最精鋭部隊の行方

 ところが、それから10年ほど後に再会した彼は、まったく違う仕事をしていた。勤務先は子会社で、仕事はいわゆる間接業務。技術的な知識を生かす職場ですらない。名刺に刷り込まれた「理学博士」の文字が、なにやら空しい。事情を聞いてみると、会社が研究部門を大幅に縮小した結果だという。半導体に関しては、研究部門だけでなく事業部の開発部門もリストラの最中で、そちらに移籍することもかなわない。結局、こんな仕事をしているのだと自嘲気味に言う。

 「そんな仕打ちを受けても黙って会社にとどまっているのが悪いのだ。すぐに会社を辞めなさい」と、中村氏なら言いそうである。残念ながら彼の場合は、東京から離れられないという家庭の事情があり、「地方の大学なら行き先もあった」らしいが、それもかなわなかった。ただ、「地方でもかまわない」という人でも、転身を遂げられた人は極めて少ないらしい。
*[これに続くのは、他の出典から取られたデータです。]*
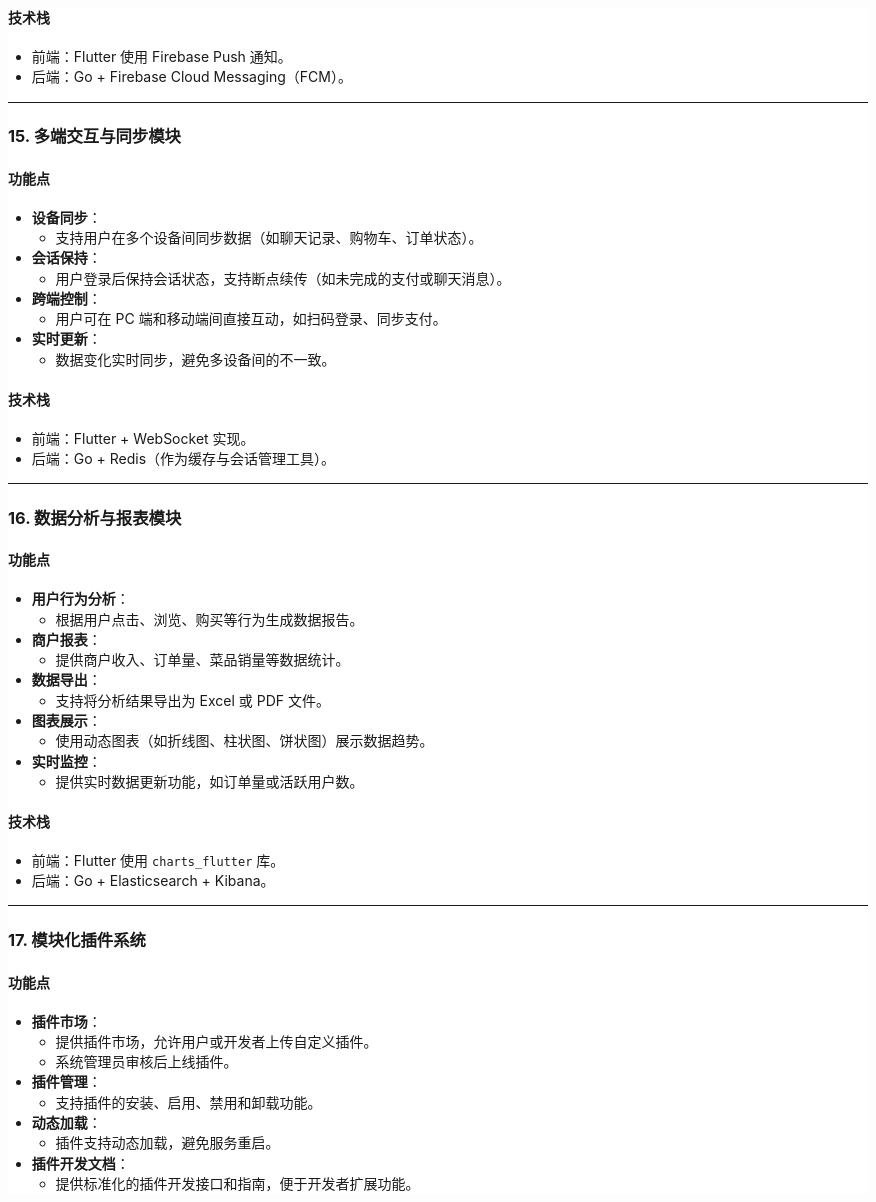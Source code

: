 #### 技术栈
- 前端：Flutter 使用 Firebase Push 通知。
- 后端：Go + Firebase Cloud Messaging（FCM）。

---

### 15. 多端交互与同步模块
#### 功能点
- **设备同步**：
  - 支持用户在多个设备间同步数据（如聊天记录、购物车、订单状态）。
- **会话保持**：
  - 用户登录后保持会话状态，支持断点续传（如未完成的支付或聊天消息）。
- **跨端控制**：
  - 用户可在 PC 端和移动端间直接互动，如扫码登录、同步支付。
- **实时更新**：
  - 数据变化实时同步，避免多设备间的不一致。

#### 技术栈
- 前端：Flutter + WebSocket 实现。
- 后端：Go + Redis（作为缓存与会话管理工具）。

---

### 16. 数据分析与报表模块
#### 功能点
- **用户行为分析**：
  - 根据用户点击、浏览、购买等行为生成数据报告。
- **商户报表**：
  - 提供商户收入、订单量、菜品销量等数据统计。
- **数据导出**：
  - 支持将分析结果导出为 Excel 或 PDF 文件。
- **图表展示**：
  - 使用动态图表（如折线图、柱状图、饼状图）展示数据趋势。
- **实时监控**：
  - 提供实时数据更新功能，如订单量或活跃用户数。

#### 技术栈
- 前端：Flutter 使用 `charts_flutter` 库。
- 后端：Go + Elasticsearch + Kibana。

---

### 17. 模块化插件系统
#### 功能点
- **插件市场**：
  - 提供插件市场，允许用户或开发者上传自定义插件。
  - 系统管理员审核后上线插件。
- **插件管理**：
  - 支持插件的安装、启用、禁用和卸载功能。
- **动态加载**：
  - 插件支持动态加载，避免服务重启。
- **插件开发文档**：
  - 提供标准化的插件开发接口和指南，便于开发者扩展功能。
 理由は簡単である。ほぼすべての総合エレクトロニクス・メーカーが、歩調を合わせて研究開発部門を縮小し、同時期にやはり歩調を合わせて半導体事業部門の大リストラを敢行したからである。特に悲惨だったのが半導体プロセスを専門とする研究者や技術者だったようだ。

 「社ではプロセスで最先端を目指す体制を見直して、設計重視にシフトすると言い始めたわけよ。ウチだけならいいけど、どこも同じ。つまり、日本という国レベルでプロセス技術者が大量にあぶれてしまった。そんな状況だがら、専門の仕事を続けられたのはほんの一握りで、ほとんどの人たちは泣く泣く職場を後にして、違う仕事をやることになった。それでも、若い人はまだいい。けど、自分みたいな中堅以上の専門家は、つぶしがきかないから行くところがないんだよ」

 こうして、多くの該当中堅技術者たちは、営業や業務支援部門といった不慣れな部署に配属されていったのだという。実にもったいない話だと思う。半導体プロセスの研究開発部門は、かつての花形職場である。電子・物理・化学などを専攻した学生の多くが、当時花形だったエレクトロニクス・メーカーに就職し、その中でも選りすぐられた人たちが、憧れの半導体プロセス部門に配属され、日本の半導体産業が「世界一」と呼ばれるまでの隆盛を迎える戦力となった。

 そして、その「最精鋭部隊」が日本国内で一斉に、不要のものになってしまったわけだ。そのとき1社でも「うちは今後、他社とは違って半導体プロセスを強みに生きていく道を選ぶから、関連技術者を大募集する」と言っていれば、その最精鋭部隊をそっくり手中にできたはずなのに。